In einem Schreiben am Vortag (17.3.2020) informierte der Verband alle Campingplatz-Betreiber:

"Ausdrücklich weisen wir darauf hin, dass behördliche Anordnungen und Auflagen in jedem Fall vorrangig zu beachten sind. Präventive, eigene Maßnahmen zur Ausbreitung einer Infektion sind unerlässlich – sie sind jedoch keineswegs als Ausgleich behördlicher Anordnungen zu verstehen.

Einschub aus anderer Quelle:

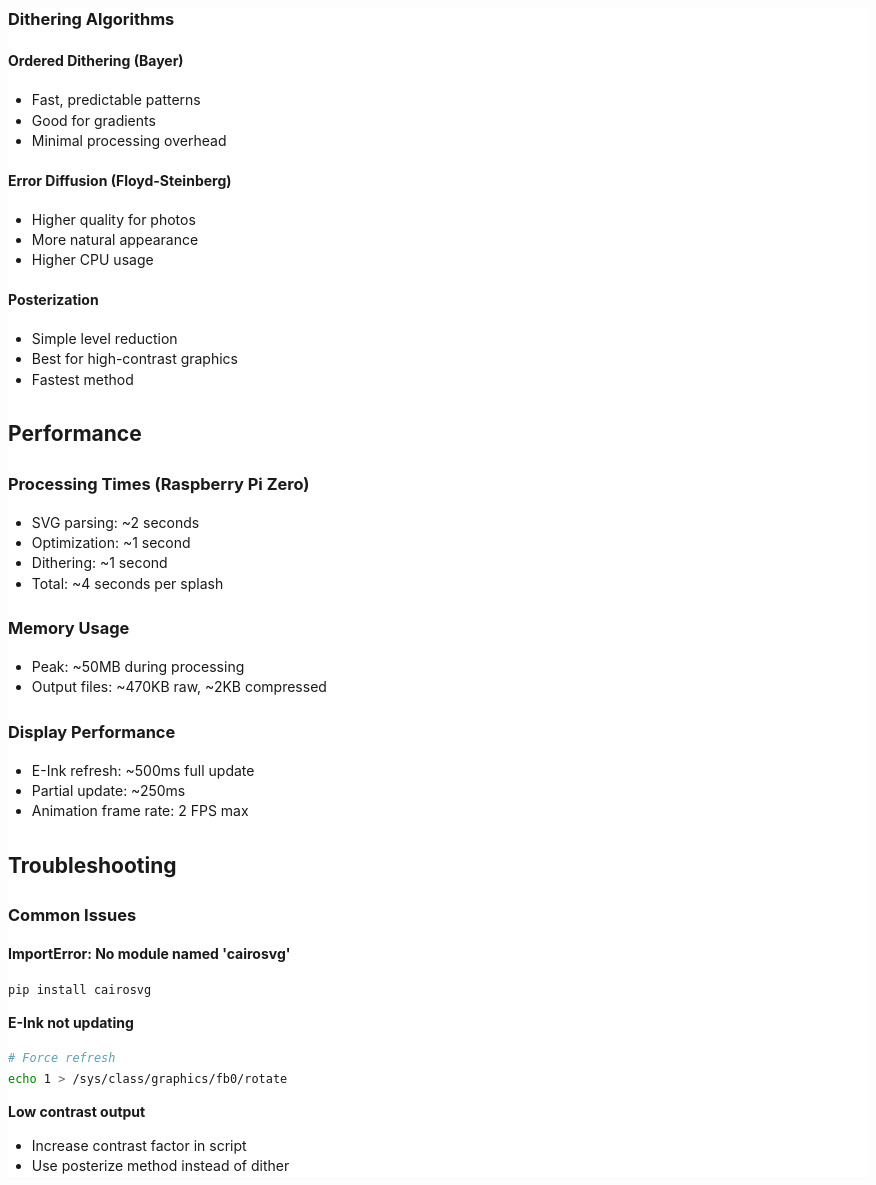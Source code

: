 ### Dithering Algorithms

#### Ordered Dithering (Bayer)
- Fast, predictable patterns
- Good for gradients
- Minimal processing overhead

#### Error Diffusion (Floyd-Steinberg)  
- Higher quality for photos
- More natural appearance
- Higher CPU usage

#### Posterization
- Simple level reduction
- Best for high-contrast graphics
- Fastest method

## Performance

### Processing Times (Raspberry Pi Zero)
- SVG parsing: ~2 seconds
- Optimization: ~1 second
- Dithering: ~1 second  
- Total: ~4 seconds per splash

### Memory Usage
- Peak: ~50MB during processing
- Output files: ~470KB raw, ~2KB compressed

### Display Performance
- E-Ink refresh: ~500ms full update
- Partial update: ~250ms
- Animation frame rate: 2 FPS max

## Troubleshooting

### Common Issues

**ImportError: No module named 'cairosvg'**
```bash
pip install cairosvg
```

**E-Ink not updating**
```bash
# Force refresh
echo 1 > /sys/class/graphics/fb0/rotate
```

**Low contrast output**
- Increase contrast factor in script
- Use posterize method instead of dither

Nach der Vereinbarung zwischen der Bundesregierung und den Regierungschefinnen und Regierungschefs der Bundesländer angesichts der Corona-Epidemie in Deutschland vom 16.03.2020 sind Regelungen zu erlassen, dass Übernachtungsangebote im Inland nur zu notwendigen und ausdrücklich nicht zu touristischen Zwecken genutzt werden können. Weiter heißt es: Zu verbieten sind [...] Zusammenkünfte in Freizeiteinrichtungen. Es werden also Regelungen erlassen werden, soweit dies nicht schon vor der Vereinbarung geschehen ist, die die touristische Nutzung von Campingplätzen, wie auch Hotels, untersagen.

Campingplätze erhalten aber verstärkt Anfragen, insbesondere von Gästen aus Ballungszentren, ob sie ihren Dauerstandplatz nutzen können. Den Gästen erscheint der Aufenthalt auf ihrem Dauerstandplatz als besser geeignet, um einer Infektion zu entgehen, als der Verbleib in der Stadt. Angesichts des Aufenthalts von Dauercampern im eigenen Wohnwagen und verhältnismäßig großzügigen Abständen zu Nachbarnerscheint dies nachvollziehbar. Ob dies virologisch zutreffend ist, ist uns nicht bekannt, zumal berücksichtigt werden muss, dass Dauergäste i.d.R. Gemeinschaftseinrichtungen wie Sanitäranlagen nutzen.

Die Frage, ob Dauercamping auch von dieser weit reichenden Nutzungsuntersagung erfasst ist, kann derzeit nicht abschließend beantwortet werden. Für Anfragen war die von dem BMWI eingerichtete Hotline bislang nicht zu erreichen. (Stand: 17.03.2020, 14.15)

 

Der Wortlaut der Vereinbarung legt jedoch folgendes Nahe: Unabhängig davon, ob Dauercamping überhaupt ein touristisches Übernachtungsangebot darstellt, dürfte der Aufenthalt auf dem Platz jedenfalls nicht notwendig und damit nach dem Geist der Vereinbarung von den Bundesländern wohl zu untersagen sein, wenn der Inhaber des Dauerstandplatzes dort lediglich mit Zweitwohnsitz oder gar nicht gemeldet ist.In Betracht kommt auch, dass Campingplätze generell unter den Begriff der Freizeiteinrichtungen subsumiert werden."